Multiple Dispatch: More features and speed

Originally published on 22 November 2008 by Jonathan Worthington.

I’m working hard at the moment on getting my long-overdue MMD grant from DeepText finished up. I’ve got some various bits of progress to report.

First, I cleared up the subset type code. The first cut I did of it a while back had a Subset class, which shouldn’t really have existed. Now a subset is (under the hood - not conceptually) an anonymous subclass of the thing it is refining which overrides ACCEPTS and keeps the block around. The Subset type is gone. Also, importantly, it’s easy to now find out what the real, non-subset type at the “root” of it all is. And with that in place, I could get subsets and their interaction with nominal types correct in the multiple dispatch algorithm. So, that should now work just fine.

I also got the default trait in place. This means that if you have two candidates that could be ambiguous, you can mark one of them as the default. A (useless) example is:

multi `foo` { say 1 }
multi `foo` is default { say 2 }
`foo`;

Which will always output 2. As I said, useless here, but if you have a bunch of maybe-not-quite-mutually-exclusive-always subset types and want to mark one as the default if you know there’s a potential overlap this is a way to do so. And with this in place, we now have all of the ways that a dispatch is decided implemented. To the best of my knowledge, it’s correct.

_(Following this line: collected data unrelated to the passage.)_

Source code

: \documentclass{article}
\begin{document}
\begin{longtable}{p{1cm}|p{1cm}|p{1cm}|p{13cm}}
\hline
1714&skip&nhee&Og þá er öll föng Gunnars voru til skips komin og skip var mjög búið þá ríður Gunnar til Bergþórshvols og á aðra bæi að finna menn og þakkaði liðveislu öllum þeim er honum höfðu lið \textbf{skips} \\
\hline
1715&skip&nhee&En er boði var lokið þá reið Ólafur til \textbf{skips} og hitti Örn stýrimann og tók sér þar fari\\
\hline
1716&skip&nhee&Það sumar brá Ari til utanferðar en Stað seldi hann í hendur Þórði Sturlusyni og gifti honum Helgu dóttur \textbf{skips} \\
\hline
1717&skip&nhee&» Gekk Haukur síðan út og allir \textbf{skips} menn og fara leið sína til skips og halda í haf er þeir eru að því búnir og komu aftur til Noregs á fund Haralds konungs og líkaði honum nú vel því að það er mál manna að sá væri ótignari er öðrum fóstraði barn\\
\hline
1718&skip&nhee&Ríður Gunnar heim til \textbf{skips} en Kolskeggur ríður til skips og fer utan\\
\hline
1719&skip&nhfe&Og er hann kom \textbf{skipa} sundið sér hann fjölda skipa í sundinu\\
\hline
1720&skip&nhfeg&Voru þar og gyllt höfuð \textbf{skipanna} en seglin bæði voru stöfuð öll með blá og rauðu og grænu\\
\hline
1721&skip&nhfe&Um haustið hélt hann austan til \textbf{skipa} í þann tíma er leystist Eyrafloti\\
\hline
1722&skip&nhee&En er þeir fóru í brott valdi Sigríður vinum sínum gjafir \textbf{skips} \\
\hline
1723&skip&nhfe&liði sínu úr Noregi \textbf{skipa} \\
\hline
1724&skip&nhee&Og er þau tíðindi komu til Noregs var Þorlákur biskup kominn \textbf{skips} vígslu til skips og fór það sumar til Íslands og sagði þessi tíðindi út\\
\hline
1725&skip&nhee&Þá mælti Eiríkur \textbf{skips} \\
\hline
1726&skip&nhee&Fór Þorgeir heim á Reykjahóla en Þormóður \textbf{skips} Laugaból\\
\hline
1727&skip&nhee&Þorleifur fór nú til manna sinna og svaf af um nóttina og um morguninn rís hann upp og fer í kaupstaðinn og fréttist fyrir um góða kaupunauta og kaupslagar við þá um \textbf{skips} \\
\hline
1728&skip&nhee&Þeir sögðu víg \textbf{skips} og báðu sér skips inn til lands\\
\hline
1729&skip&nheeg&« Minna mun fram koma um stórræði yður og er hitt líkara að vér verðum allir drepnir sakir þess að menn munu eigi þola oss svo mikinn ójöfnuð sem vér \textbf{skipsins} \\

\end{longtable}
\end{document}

I’m generally not into performance work at this stage of the game, but MMD is heavily used in Raku. In the not too distant future we will have a prelude written in Raku, and then all of the operator dispatches will happen through the Raku dispatch algorithm. Further, Parrot’s MMD for ops had recently got more costly as it got unified with the MMD for subs (good in that we no longer have two different multiple dispatch algorithms in the Parrot core). Thus I set out to write a basic MMD cache that would aid both of these.

I didn’t optimize the heck out of the cache, I just did it quickly with what was easily to hand. The same caching system can be used by both Perl6MultiSub and Parrot ops, and in the future the Parrot MultiSub PMCs too (which the compiler users, so we may get a small performance gain there, but it won’t be much). I got Perl6MultiSub using it and, after fixing a bug involving arguments instantiated from anonymous classes, all tests passed with the cache. The performance was an improvement. I ran as a benchmark:

multi sub foo(Int $x) { 1 }
multi sub foo(Num $x) { 2 }
loop (my $i = 1; $i < 25000; $*i*++) {
    foo(4);
    foo(4.2);
}

Without the cache, it takes 20.25s on my box; with the cache it runs in 6.953s. Note that only part of the time in the execution is spent in the dispatcher, and it takes well over 3 times improvement in dispatch time itself to make the whole program run in less than a third of the time. So, that’s a satisfying improvement (though looking at the times, we’re still only making 3500 calls to a multi sub per second here…then, this is an unoptimized Parrot build and the Parrot calling conventions that actually do the args passing are a known area in need of optimizing, plus we’re waiting on GC improvements too, so I’m optimistic that once the other factors improve we’ll be doing better).

So how does the cache actually work? We cache on the types of the arguments. This involves collecting their type identifiers and, for now, building a hash key out of them. In the future we may be able to do something smarter. But it means that if you have the operator infix:+ and it has been overloaded plenty, and you’re calling it repeatedly with a type it hasn’t been overloaded for, you’ll now just hit the cache each time after the first call, rather than having to run through a bunch of type-narrower candidates that come before the more general candidate.

Note that, due to a few Parrot test fails we’re tracking down in the use of the cache with MMD’d Parrot ops (not directly a problem in the cache itself, but providing the right info to the cache), it’s currently in a branch. All Rakudo’s tests and the same bunch of spectests are passing with the cache, however, so Rakudo is ready to run with it. We’ll get it merged soon - maybe even later today or tomorrow.

Things coming very soon: making multi methods work as well as multi subs with the new dispatch algorithm and supporting the double semicolon to specify some parameters are not part of the long name and should not be dispatched on. Thanks to DeepText for funding this MMD work.